Cette ordonnance expose en bref ce qui suit :
Par lettre signature du 12 août 2009, B.________ SA,
bailleresse, a réclamé à L.________, locataire, le paiement "des loyers de
juin 2009 à août 2009 ... et qui totalisent Fr. 1'635.00", en lui signifiant
qu'à défaut de paiement dans les trente jours, le bail serait résilié.
Faute de paiement dans le délai comminatoire, par avis du 23
septembre 2009, la bailleresse a résilié le bail pour le 30 novembre 2009.

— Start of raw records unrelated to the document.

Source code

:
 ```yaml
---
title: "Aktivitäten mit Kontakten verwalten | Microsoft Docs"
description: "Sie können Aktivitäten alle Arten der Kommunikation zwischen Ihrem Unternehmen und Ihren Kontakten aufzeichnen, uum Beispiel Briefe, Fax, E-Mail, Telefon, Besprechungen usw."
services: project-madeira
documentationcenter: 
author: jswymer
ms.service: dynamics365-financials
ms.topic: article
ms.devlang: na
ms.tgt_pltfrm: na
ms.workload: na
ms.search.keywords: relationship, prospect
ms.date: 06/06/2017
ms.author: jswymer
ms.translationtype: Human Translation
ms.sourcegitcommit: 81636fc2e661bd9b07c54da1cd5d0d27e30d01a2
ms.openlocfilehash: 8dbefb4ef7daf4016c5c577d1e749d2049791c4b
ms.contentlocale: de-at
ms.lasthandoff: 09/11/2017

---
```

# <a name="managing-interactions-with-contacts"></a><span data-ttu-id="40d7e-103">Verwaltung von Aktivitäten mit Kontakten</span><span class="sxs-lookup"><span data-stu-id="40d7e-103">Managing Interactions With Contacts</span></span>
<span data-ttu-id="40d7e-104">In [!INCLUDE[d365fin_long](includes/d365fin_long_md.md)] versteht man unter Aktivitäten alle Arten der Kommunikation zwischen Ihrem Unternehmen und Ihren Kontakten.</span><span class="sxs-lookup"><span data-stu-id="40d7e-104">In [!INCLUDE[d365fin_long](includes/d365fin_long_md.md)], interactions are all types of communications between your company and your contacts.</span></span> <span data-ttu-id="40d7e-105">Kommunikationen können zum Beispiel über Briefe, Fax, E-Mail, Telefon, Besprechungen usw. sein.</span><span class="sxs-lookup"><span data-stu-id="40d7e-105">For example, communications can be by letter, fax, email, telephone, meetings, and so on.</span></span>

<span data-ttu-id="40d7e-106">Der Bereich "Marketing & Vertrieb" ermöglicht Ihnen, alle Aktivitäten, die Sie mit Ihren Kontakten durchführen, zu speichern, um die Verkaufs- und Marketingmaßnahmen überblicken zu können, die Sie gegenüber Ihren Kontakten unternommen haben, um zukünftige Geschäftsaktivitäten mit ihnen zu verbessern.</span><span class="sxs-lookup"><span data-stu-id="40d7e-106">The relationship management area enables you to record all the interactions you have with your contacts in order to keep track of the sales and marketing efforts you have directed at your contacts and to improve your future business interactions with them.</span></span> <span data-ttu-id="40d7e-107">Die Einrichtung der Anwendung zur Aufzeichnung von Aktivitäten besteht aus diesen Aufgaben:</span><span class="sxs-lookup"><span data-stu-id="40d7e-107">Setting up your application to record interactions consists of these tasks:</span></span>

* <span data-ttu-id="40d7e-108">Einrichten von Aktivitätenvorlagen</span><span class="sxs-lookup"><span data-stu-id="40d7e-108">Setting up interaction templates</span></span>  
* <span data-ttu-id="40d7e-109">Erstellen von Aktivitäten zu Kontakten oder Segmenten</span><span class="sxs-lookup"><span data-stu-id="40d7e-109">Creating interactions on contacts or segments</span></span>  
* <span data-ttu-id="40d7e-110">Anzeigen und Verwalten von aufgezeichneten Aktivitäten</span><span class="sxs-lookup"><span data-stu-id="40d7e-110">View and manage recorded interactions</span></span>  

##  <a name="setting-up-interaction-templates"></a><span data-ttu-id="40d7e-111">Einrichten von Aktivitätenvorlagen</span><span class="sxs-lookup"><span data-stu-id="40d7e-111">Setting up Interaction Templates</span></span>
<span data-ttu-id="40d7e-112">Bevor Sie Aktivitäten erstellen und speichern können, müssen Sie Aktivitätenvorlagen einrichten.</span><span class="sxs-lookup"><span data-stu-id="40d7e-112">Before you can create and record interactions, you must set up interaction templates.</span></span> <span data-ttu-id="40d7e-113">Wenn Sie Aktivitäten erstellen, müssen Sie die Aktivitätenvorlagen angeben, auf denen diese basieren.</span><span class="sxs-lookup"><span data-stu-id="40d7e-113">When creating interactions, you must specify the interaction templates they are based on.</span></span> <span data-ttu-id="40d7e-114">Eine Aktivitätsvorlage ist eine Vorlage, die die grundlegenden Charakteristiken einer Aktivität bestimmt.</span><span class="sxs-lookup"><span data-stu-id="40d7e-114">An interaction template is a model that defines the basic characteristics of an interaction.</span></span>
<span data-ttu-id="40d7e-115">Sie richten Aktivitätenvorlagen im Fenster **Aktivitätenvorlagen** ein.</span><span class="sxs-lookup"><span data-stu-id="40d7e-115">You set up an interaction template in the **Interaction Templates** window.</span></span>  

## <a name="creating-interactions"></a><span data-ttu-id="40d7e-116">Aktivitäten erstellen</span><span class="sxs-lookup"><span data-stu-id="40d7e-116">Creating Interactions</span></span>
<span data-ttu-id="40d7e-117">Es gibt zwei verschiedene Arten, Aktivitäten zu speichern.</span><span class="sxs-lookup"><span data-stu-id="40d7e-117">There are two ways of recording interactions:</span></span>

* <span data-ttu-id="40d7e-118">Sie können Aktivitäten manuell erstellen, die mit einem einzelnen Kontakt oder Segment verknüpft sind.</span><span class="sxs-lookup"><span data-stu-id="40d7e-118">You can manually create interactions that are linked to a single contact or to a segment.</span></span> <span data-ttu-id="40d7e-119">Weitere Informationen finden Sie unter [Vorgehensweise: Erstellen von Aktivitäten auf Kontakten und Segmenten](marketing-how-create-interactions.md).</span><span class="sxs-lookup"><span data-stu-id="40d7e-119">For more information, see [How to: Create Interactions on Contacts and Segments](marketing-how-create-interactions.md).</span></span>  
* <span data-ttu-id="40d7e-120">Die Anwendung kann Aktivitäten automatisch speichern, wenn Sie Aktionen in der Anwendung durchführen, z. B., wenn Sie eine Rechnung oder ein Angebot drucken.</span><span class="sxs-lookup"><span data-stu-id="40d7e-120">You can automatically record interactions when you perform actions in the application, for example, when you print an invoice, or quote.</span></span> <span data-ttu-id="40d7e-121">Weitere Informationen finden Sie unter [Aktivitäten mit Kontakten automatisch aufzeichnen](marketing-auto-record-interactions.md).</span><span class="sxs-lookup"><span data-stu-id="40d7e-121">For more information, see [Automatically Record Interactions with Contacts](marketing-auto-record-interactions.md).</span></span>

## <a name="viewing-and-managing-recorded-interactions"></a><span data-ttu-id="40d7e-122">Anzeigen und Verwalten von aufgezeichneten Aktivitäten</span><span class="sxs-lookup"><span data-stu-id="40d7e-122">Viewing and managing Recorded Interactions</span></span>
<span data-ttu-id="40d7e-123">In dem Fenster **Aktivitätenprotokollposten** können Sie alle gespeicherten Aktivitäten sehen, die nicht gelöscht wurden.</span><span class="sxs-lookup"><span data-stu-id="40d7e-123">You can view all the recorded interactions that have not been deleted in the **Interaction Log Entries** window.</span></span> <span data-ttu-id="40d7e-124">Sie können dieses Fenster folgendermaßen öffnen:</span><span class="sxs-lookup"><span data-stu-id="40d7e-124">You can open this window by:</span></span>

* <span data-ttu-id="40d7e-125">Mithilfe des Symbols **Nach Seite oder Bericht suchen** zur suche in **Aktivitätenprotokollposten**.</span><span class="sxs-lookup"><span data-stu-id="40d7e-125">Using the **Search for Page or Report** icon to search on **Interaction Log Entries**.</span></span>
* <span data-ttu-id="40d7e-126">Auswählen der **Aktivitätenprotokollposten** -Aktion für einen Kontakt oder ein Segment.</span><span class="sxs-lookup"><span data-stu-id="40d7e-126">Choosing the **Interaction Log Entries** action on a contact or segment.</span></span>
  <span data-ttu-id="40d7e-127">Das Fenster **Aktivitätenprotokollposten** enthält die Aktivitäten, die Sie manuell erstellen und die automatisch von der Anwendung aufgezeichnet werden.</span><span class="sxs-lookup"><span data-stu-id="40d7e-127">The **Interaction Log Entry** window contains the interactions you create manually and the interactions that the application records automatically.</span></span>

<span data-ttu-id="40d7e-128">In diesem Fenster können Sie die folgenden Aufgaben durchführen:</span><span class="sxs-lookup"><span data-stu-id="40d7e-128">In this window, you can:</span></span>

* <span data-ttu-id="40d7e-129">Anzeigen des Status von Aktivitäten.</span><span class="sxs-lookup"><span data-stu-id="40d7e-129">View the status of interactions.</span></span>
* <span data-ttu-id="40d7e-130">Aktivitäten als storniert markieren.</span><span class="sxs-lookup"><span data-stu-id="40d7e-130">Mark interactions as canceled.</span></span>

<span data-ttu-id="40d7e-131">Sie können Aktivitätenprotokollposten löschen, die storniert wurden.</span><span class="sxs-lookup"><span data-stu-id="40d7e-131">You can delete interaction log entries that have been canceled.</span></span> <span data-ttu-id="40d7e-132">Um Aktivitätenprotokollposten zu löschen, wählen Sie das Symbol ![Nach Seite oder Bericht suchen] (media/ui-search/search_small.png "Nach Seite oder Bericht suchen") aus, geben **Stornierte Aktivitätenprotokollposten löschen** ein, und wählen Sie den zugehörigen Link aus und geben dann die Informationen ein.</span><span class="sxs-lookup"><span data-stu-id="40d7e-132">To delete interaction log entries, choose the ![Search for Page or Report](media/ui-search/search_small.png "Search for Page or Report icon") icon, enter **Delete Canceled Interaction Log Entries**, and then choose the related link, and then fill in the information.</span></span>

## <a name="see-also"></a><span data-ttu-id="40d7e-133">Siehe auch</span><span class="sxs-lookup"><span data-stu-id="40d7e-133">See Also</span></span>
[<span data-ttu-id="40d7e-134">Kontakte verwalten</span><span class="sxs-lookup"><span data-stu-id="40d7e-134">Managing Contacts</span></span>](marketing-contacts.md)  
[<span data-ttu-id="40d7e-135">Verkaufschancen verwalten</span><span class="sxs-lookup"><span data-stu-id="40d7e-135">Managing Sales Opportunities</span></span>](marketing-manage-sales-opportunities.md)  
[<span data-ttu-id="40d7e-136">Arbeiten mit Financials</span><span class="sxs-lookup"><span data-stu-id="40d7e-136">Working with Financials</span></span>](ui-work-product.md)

Par requête déposée le 2 décembre 2009 devant le Juge de
paix, la bailleresse a conclu à l'expulsion du locataire des locaux qu'il
occupe dans l'immeuble sis avenue de Morges 88, à Lausanne
(appartement de deux pièces et cave).
A l'audience du 12 janvier 2010, la bailleresse était
représentée; le locataire a fait défaut.
Le premier juge a considéré en bref que, si l'avis comminatoire
du 12 août 2009 identifie les loyers réclamés (juin, juillet et août 2009), il
indique également que ceux-ci totalisent 1'635 francs. Or, le montant
réclamé ne correspond pas à trois mois de loyer (800 fr. par mois), selon
le bail du 14 janvier 2009, qui représentait une somme de 2'400 francs.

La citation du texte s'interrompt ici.